Raw or cooked, I like Brussels sprouts. If you are not a fan, I ask that you try this recipe from British chef, Lorraine Pascal. She has put together a winning combination of ingredients that enhance (or cover!) the distinct flavour of the sprouts. A simple oil and vinegar dressing brings it all together in a salad you can easily keep for another day or two, should you have any left over. I have brought this to parties and at the end of the meal, the bowl has been scraped clean. I love the way the pomegranate seeds pop when you bite into them!

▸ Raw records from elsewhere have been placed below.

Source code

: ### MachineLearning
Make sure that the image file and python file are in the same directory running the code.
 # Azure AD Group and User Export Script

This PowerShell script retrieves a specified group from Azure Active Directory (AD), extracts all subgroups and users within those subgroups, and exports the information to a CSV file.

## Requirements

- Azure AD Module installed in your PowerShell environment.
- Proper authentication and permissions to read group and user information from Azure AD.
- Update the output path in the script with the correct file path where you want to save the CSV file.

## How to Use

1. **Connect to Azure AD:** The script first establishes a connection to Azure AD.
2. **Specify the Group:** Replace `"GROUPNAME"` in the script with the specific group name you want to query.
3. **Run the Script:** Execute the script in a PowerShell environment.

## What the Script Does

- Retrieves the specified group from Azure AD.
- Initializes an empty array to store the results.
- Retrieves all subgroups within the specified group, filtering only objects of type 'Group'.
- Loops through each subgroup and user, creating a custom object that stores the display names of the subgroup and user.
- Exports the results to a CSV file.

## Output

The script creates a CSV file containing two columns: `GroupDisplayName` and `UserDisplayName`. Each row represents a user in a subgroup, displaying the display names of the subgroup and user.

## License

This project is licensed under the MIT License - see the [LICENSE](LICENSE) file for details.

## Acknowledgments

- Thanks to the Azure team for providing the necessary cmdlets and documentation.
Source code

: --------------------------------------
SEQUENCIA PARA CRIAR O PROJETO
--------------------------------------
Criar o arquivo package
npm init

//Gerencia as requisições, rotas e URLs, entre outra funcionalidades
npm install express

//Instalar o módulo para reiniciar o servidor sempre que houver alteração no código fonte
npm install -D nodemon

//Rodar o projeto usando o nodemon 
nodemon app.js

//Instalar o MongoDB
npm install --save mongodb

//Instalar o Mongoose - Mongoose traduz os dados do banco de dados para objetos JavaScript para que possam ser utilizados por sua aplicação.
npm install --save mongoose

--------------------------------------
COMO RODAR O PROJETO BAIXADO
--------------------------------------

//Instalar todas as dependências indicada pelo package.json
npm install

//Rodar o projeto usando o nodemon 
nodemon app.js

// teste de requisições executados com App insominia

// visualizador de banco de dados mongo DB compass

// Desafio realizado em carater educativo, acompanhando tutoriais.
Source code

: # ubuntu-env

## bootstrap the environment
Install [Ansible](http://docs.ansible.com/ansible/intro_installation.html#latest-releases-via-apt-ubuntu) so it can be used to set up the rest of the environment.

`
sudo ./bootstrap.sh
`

- 500g Brussels sprouts, outer leaves, and base removed
- 75g pumpkin seeds
- 100g toasted hazelnuts, roughly chopped
- 400g can puy or green lentils, rinsed and drained
- 75g dried blueberries
- 150g pomegranate (from 1 large pomegranate)***
- 6Tbsp extra virgin olive oil
- 3 Tbsp balsamic vinegar
- sea salt and freshly ground black pepper
- In a medium frying pan on medium-high heat, toast the pumpkin seeds for 2-3 minutes, stirring constantly. When you can smell their aroma, scoop them onto a plate to cool. Using the same frying pan, toast the hazelnuts in the same way. These will take a little longer and you’ll notice their gorgeous aroma as they roll about in the pan. When just starting to brown, remove them from the pan onto a cutting board, and after they have cooled, use a large knife to roughly chop them.
- Mix the dressing ingredients together in a large salad bowl and season well with salt and pepper.
- Slice the sprouts very thinly by hand, or, if you have a food processor, whiz them about with one of your slicing blades and feed the spouts in via the opening on top.
- Toss the sprouts, pumpkin seeds, hazelnuts, lentils, blueberries and all but a handful of pomegranate seeds into the dressing, giving it a good toss!
- Spoon the salad out onto a large serving platter, sprinkle the remaining pomegranate seeds over the top and serve.
***A note about the pomegranate: I happened to be Face Timing with my niece when I was making this salad and she had a great tip. When extracting the seeds from a pomegranate, fill a large bowl 2/3 of the way with cool water. Score the pomegranate from pole to pole, as it were, and gently pry apart the sections. Keeping the sections under water, coax the seeds out of their nesting place and voila! no pomegranate juice splashing about, and the pithy bits float to the top. Rinse and drain. I think you’ll find that the pomegranate seeds hold their shape and juice.
Thanks, Tiff! And thanks, Lorraine Pascal, for inspiring the recipe!